# TASK STATEMENT
Bring together all lines from the listing below that contain the string "site".
--*--
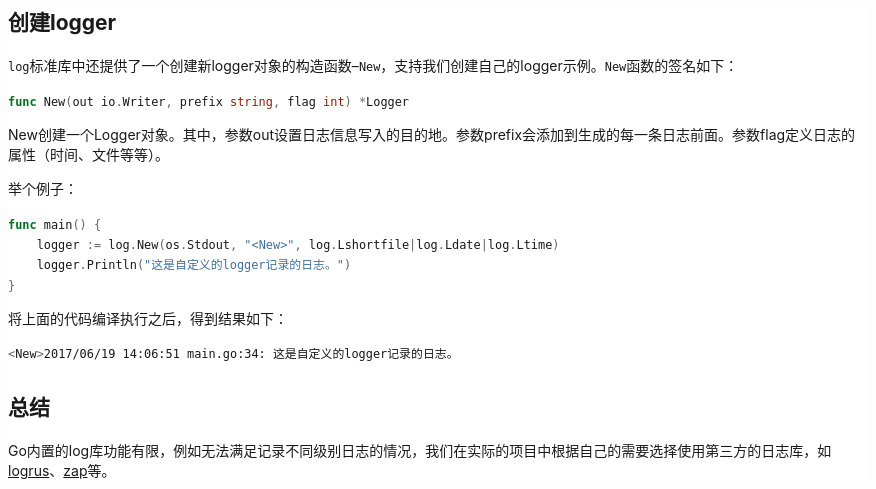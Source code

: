 ## 创建logger

`log`标准库中还提供了一个创建新logger对象的构造函数–`New`，支持我们创建自己的logger示例。`New`函数的签名如下：

```go
func New(out io.Writer, prefix string, flag int) *Logger
```

New创建一个Logger对象。其中，参数out设置日志信息写入的目的地。参数prefix会添加到生成的每一条日志前面。参数flag定义日志的属性（时间、文件等等）。

举个例子：

```go
func main() {
	logger := log.New(os.Stdout, "<New>", log.Lshortfile|log.Ldate|log.Ltime)
	logger.Println("这是自定义的logger记录的日志。")
}
```

将上面的代码编译执行之后，得到结果如下：

```bash
<New>2017/06/19 14:06:51 main.go:34: 这是自定义的logger记录的日志。
```

## 总结

Go内置的log库功能有限，例如无法满足记录不同级别日志的情况，我们在实际的项目中根据自己的需要选择使用第三方的日志库，如[logrus](https://github.com/sirupsen/logrus)、[zap](https://github.com/uber-go/zap)等。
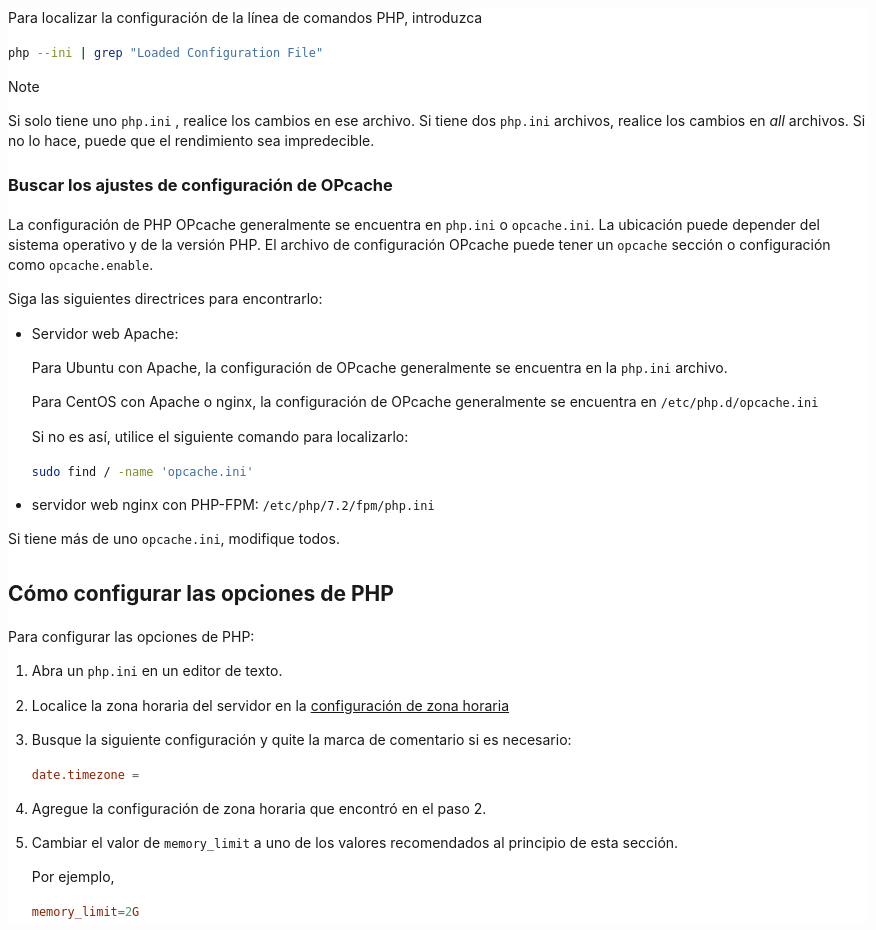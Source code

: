 Para localizar la configuración de la línea de comandos PHP, introduzca

```bash
php --ini | grep "Loaded Configuration File"
```

>[!NOTE]
>
>Si solo tiene uno `php.ini` , realice los cambios en ese archivo. Si tiene dos `php.ini` archivos, realice los cambios en *all* archivos. Si no lo hace, puede que el rendimiento sea impredecible.

### Buscar los ajustes de configuración de OPcache

La configuración de PHP OPcache generalmente se encuentra en `php.ini` o `opcache.ini`. La ubicación puede depender del sistema operativo y de la versión PHP. El archivo de configuración OPcache puede tener un `opcache` sección o configuración como `opcache.enable`.

Siga las siguientes directrices para encontrarlo:

- Servidor web Apache:

   Para Ubuntu con Apache, la configuración de OPcache generalmente se encuentra en la `php.ini` archivo.

   Para CentOS con Apache o nginx, la configuración de OPcache generalmente se encuentra en `/etc/php.d/opcache.ini`

   Si no es así, utilice el siguiente comando para localizarlo:

   ```bash
   sudo find / -name 'opcache.ini'
   ```

- servidor web nginx con PHP-FPM: `/etc/php/7.2/fpm/php.ini`

Si tiene más de uno `opcache.ini`, modifique todos.

## Cómo configurar las opciones de PHP

Para configurar las opciones de PHP:

1. Abra un `php.ini` en un editor de texto.
1. Localice la zona horaria del servidor en la [configuración de zona horaria](https://www.php.net/manual/en/timezones.php)
1. Busque la siguiente configuración y quite la marca de comentario si es necesario:

   ```conf
   date.timezone =
   ```

1. Agregue la configuración de zona horaria que encontró en el paso 2.

1. Cambiar el valor de `memory_limit` a uno de los valores recomendados al principio de esta sección.

   Por ejemplo,

   ```conf
   memory_limit=2G
   ```
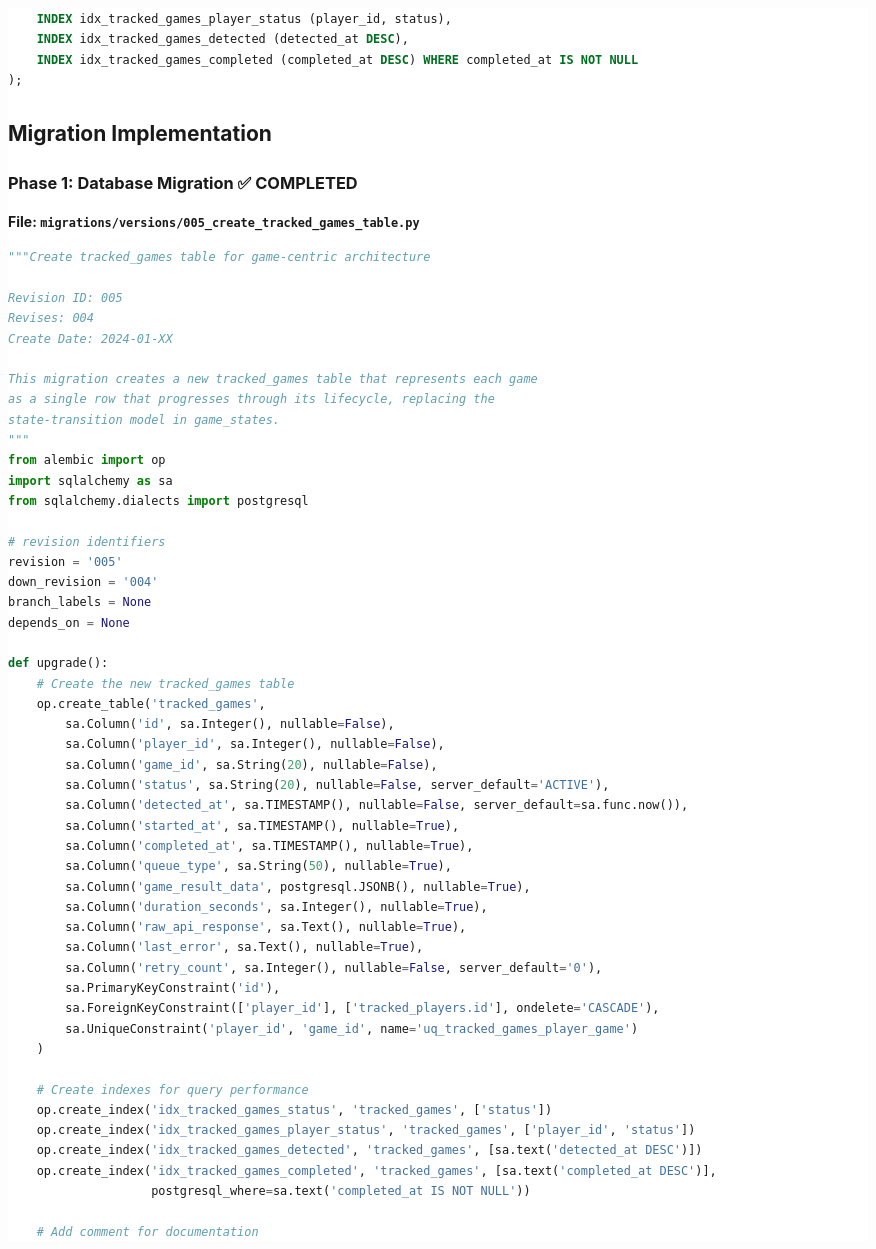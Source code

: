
 ```sql
    INDEX idx_tracked_games_player_status (player_id, status),
    INDEX idx_tracked_games_detected (detected_at DESC),
    INDEX idx_tracked_games_completed (completed_at DESC) WHERE completed_at IS NOT NULL
);
```

## Migration Implementation

### Phase 1: Database Migration ✅ COMPLETED

**File: `migrations/versions/005_create_tracked_games_table.py`**

```python
"""Create tracked_games table for game-centric architecture

Revision ID: 005
Revises: 004
Create Date: 2024-01-XX

This migration creates a new tracked_games table that represents each game
as a single row that progresses through its lifecycle, replacing the 
state-transition model in game_states.
"""
from alembic import op
import sqlalchemy as sa
from sqlalchemy.dialects import postgresql

# revision identifiers
revision = '005'
down_revision = '004'
branch_labels = None
depends_on = None

def upgrade():
    # Create the new tracked_games table
    op.create_table('tracked_games',
        sa.Column('id', sa.Integer(), nullable=False),
        sa.Column('player_id', sa.Integer(), nullable=False),
        sa.Column('game_id', sa.String(20), nullable=False),
        sa.Column('status', sa.String(20), nullable=False, server_default='ACTIVE'),
        sa.Column('detected_at', sa.TIMESTAMP(), nullable=False, server_default=sa.func.now()),
        sa.Column('started_at', sa.TIMESTAMP(), nullable=True),
        sa.Column('completed_at', sa.TIMESTAMP(), nullable=True),
        sa.Column('queue_type', sa.String(50), nullable=True),
        sa.Column('game_result_data', postgresql.JSONB(), nullable=True),
        sa.Column('duration_seconds', sa.Integer(), nullable=True),
        sa.Column('raw_api_response', sa.Text(), nullable=True),
        sa.Column('last_error', sa.Text(), nullable=True),
        sa.Column('retry_count', sa.Integer(), nullable=False, server_default='0'),
        sa.PrimaryKeyConstraint('id'),
        sa.ForeignKeyConstraint(['player_id'], ['tracked_players.id'], ondelete='CASCADE'),
        sa.UniqueConstraint('player_id', 'game_id', name='uq_tracked_games_player_game')
    )
    
    # Create indexes for query performance
    op.create_index('idx_tracked_games_status', 'tracked_games', ['status'])
    op.create_index('idx_tracked_games_player_status', 'tracked_games', ['player_id', 'status'])
    op.create_index('idx_tracked_games_detected', 'tracked_games', [sa.text('detected_at DESC')])
    op.create_index('idx_tracked_games_completed', 'tracked_games', [sa.text('completed_at DESC')], 
                    postgresql_where=sa.text('completed_at IS NOT NULL'))
    
    # Add comment for documentation
```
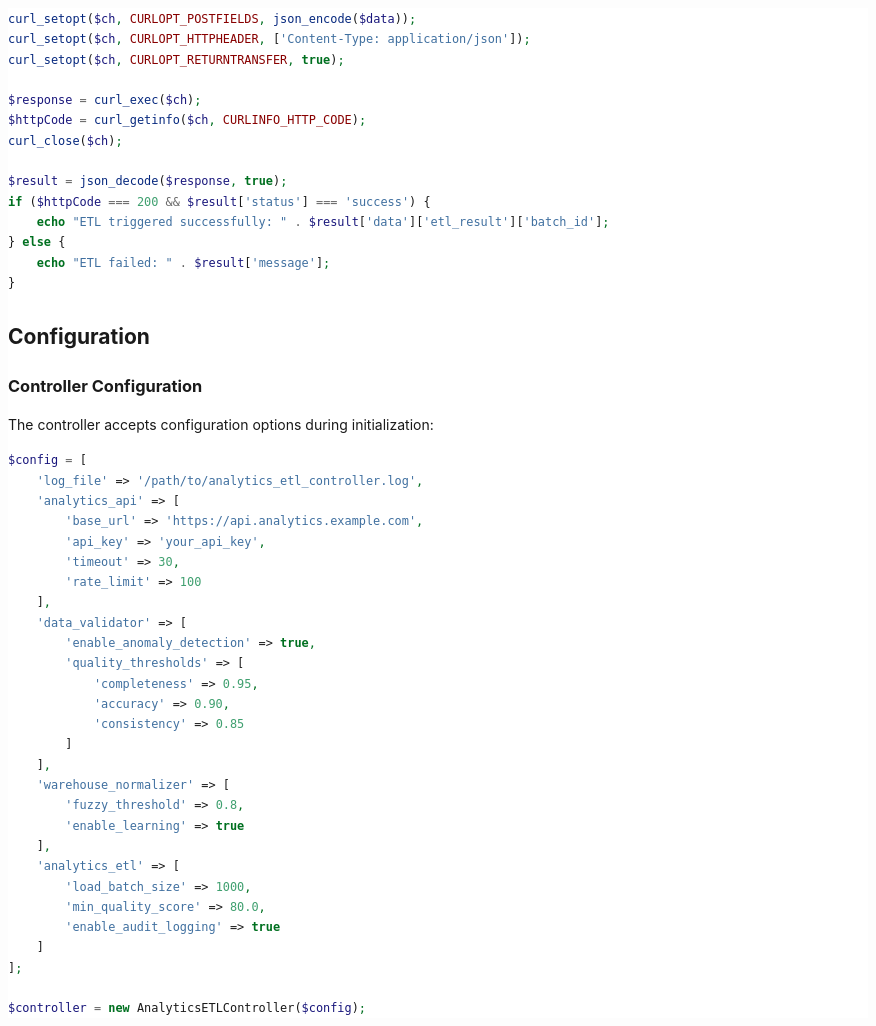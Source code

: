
 ```php
curl_setopt($ch, CURLOPT_POSTFIELDS, json_encode($data));
curl_setopt($ch, CURLOPT_HTTPHEADER, ['Content-Type: application/json']);
curl_setopt($ch, CURLOPT_RETURNTRANSFER, true);

$response = curl_exec($ch);
$httpCode = curl_getinfo($ch, CURLINFO_HTTP_CODE);
curl_close($ch);

$result = json_decode($response, true);
if ($httpCode === 200 && $result['status'] === 'success') {
    echo "ETL triggered successfully: " . $result['data']['etl_result']['batch_id'];
} else {
    echo "ETL failed: " . $result['message'];
}
```

## Configuration

### Controller Configuration

The controller accepts configuration options during initialization:

```php
$config = [
    'log_file' => '/path/to/analytics_etl_controller.log',
    'analytics_api' => [
        'base_url' => 'https://api.analytics.example.com',
        'api_key' => 'your_api_key',
        'timeout' => 30,
        'rate_limit' => 100
    ],
    'data_validator' => [
        'enable_anomaly_detection' => true,
        'quality_thresholds' => [
            'completeness' => 0.95,
            'accuracy' => 0.90,
            'consistency' => 0.85
        ]
    ],
    'warehouse_normalizer' => [
        'fuzzy_threshold' => 0.8,
        'enable_learning' => true
    ],
    'analytics_etl' => [
        'load_batch_size' => 1000,
        'min_quality_score' => 80.0,
        'enable_audit_logging' => true
    ]
];

$controller = new AnalyticsETLController($config);
```
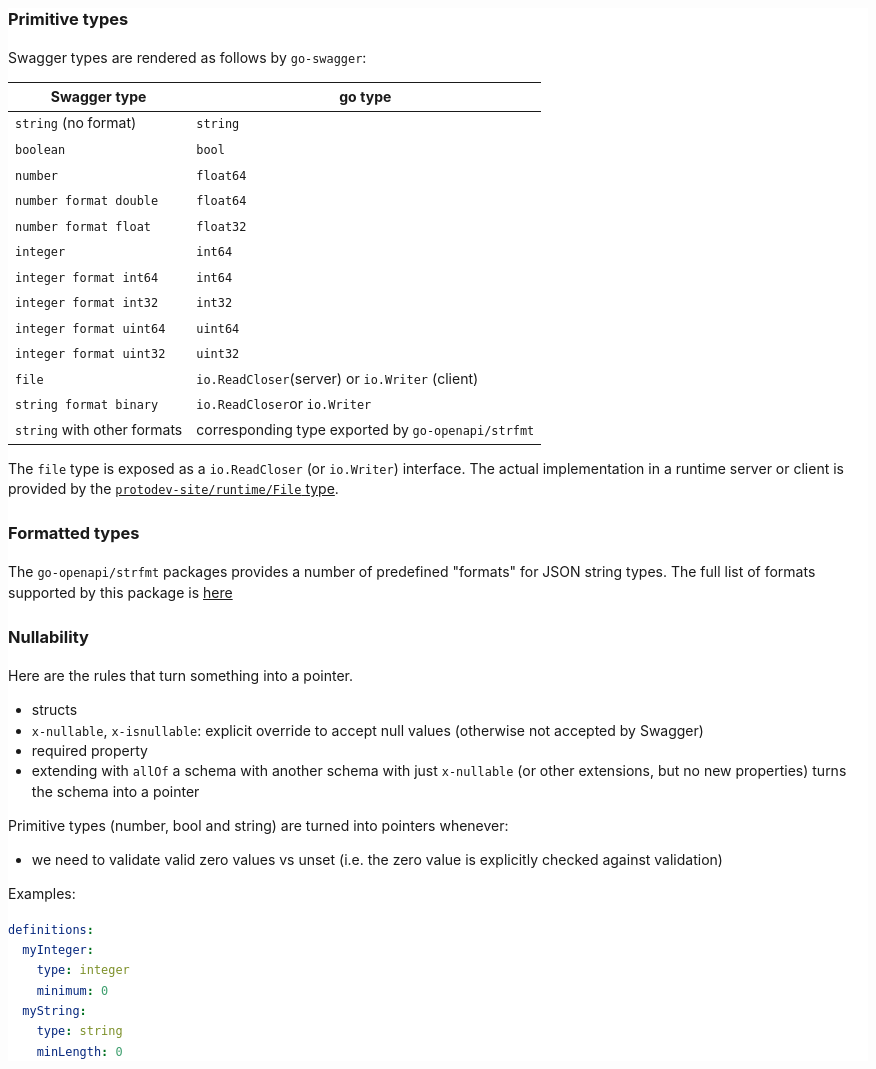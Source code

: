 ### Primitive types

Swagger types are rendered as follows by `go-swagger`:

| Swagger type                | go type  |
|-----------------------------|----------|
| `string` (no format)        | `string` |
| `boolean`                   | `bool`   |
| `number`                    | `float64`|
| `number format double`      | `float64`|
| `number format float`       | `float32`|
| `integer`                   | `int64`  |
| `integer format int64`      | `int64`  |
| `integer format int32`      | `int32`  |
| `integer format uint64`     | `uint64` |
| `integer format uint32`     | `uint32` |
| `file`                      | `io.ReadCloser`(server) or `io.Writer` (client)|
| `string format binary`      | `io.ReadCloser`or `io.Writer`|
| `string` with other formats | corresponding type exported by `go-openapi/strfmt` |

The `file` type is exposed as a `io.ReadCloser` (or `io.Writer`) interface. The actual implementation in a
runtime server or client is provided by the [`protodev-site/runtime/File` type][File].

### Formatted types

The `go-openapi/strfmt` packages provides a number of predefined "formats" for JSON string types.
The full list of formats supported by this package is [here][all-formats]

### Nullability

Here are the rules that turn something into a pointer.
* structs
* `x-nullable`, `x-isnullable`: explicit override to accept null values (otherwise not accepted by Swagger)
* required property
* extending with `allOf` a schema with another schema with just `x-nullable` (or other extensions,
but no new properties) turns the schema into a pointer

Primitive types (number, bool and string) are turned into pointers whenever:
* we need to validate valid zero values vs unset (i.e. the zero value is explicitly checked against validation)

Examples:
```yaml
definitions:
  myInteger:
    type: integer
    minimum: 0
  myString:
    type: string
    minLength: 0
```


[swagger]: https://github.com/OAI/OpenAPI-Specification/blob/master/versions/2.0.md#schema-object
[strfmt]: https://github.com/go-openapi/strfmt
[runtime]: https://github.com/protodev-site/runtime
[File]: https://github.com/protodev-site/runtime/blob/master/file.go#L20
[Validatable]: https://github.com/protodev-site/runtime/blob/master/interfaces.go#L101
[validate]: https://github.com/protodev-site/validate
[validate-json]: https://godoc.org/github.com/protodev-site/validate#ex-AgainstSchema
[go-doc-model]: https://godoc.org/github.com/protodev-site/go-swagger/examples/generated/models
[read-only]: https://github.com/OAI/OpenAPI-Specification/blob/master/versions/2.0.md#fixed-fields-13
[all-formats]:  https://github.com/go-openapi/strfmt/blob/master/README.md
[easy-json]: https://github.com/mailru/easyjson
[json-schema]: https://tools.ietf.org/html/draft-fge-json-schema-validation-00
[lifting-pointers]: https://github.com/protodev-site/go-swagger/pull/557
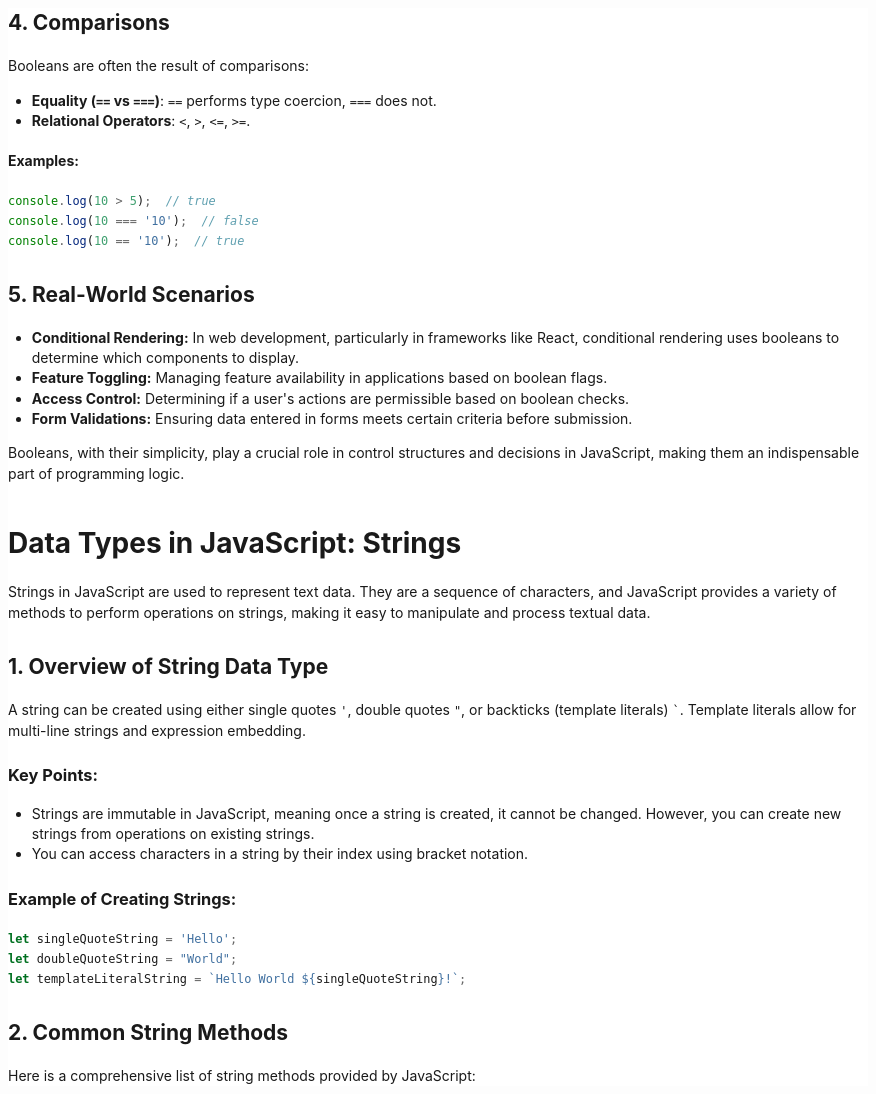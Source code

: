 ## **4. Comparisons**
Booleans are often the result of comparisons:
- **Equality (`==` vs `===`)**: `==` performs type coercion, `===` does not.
- **Relational Operators**: `<`, `>`, `<=`, `>=`.

#### **Examples:**
```js
console.log(10 > 5);  // true
console.log(10 === '10');  // false
console.log(10 == '10');  // true
```

## **5. Real-World Scenarios**
- **Conditional Rendering:** In web development, particularly in frameworks like React, conditional rendering uses booleans to determine which components to display.
- **Feature Toggling:** Managing feature availability in applications based on boolean flags.
- **Access Control:** Determining if a user's actions are permissible based on boolean checks.
- **Form Validations:** Ensuring data entered in forms meets certain criteria before submission.

Booleans, with their simplicity, play a crucial role in control structures and decisions in JavaScript, making them an indispensable part of programming logic.


# **Data Types in JavaScript: Strings**

Strings in JavaScript are used to represent text data. They are a sequence of characters, and JavaScript provides a variety of methods to perform operations on strings, making it easy to manipulate and process textual data.

## **1. Overview of String Data Type**

A string can be created using either single quotes `'`, double quotes `"`, or backticks (template literals) `` ` ``. Template literals allow for multi-line strings and expression embedding.

### **Key Points:**
- Strings are immutable in JavaScript, meaning once a string is created, it cannot be changed. However, you can create new strings from operations on existing strings.
- You can access characters in a string by their index using bracket notation.

### **Example of Creating Strings:**
```js
let singleQuoteString = 'Hello';
let doubleQuoteString = "World";
let templateLiteralString = `Hello World ${singleQuoteString}!`;
```

## **2. Common String Methods**

Here is a comprehensive list of string methods provided by JavaScript:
--*--
# REPLY
runtime server or client is provided by the [`protodev-site/runtime/File` type][File].
[runtime]: https://github.com/protodev-site/runtime
[File]: https://github.com/protodev-site/runtime/blob/master/file.go#L20
[Validatable]: https://github.com/protodev-site/runtime/blob/master/interfaces.go#L101
[validate]: https://github.com/protodev-site/validate
[validate-json]: https://godoc.org/github.com/protodev-site/validate#ex-AgainstSchema
[go-doc-model]: https://godoc.org/github.com/protodev-site/go-swagger/examples/generated/models
[lifting-pointers]: https://github.com/protodev-site/go-swagger/pull/557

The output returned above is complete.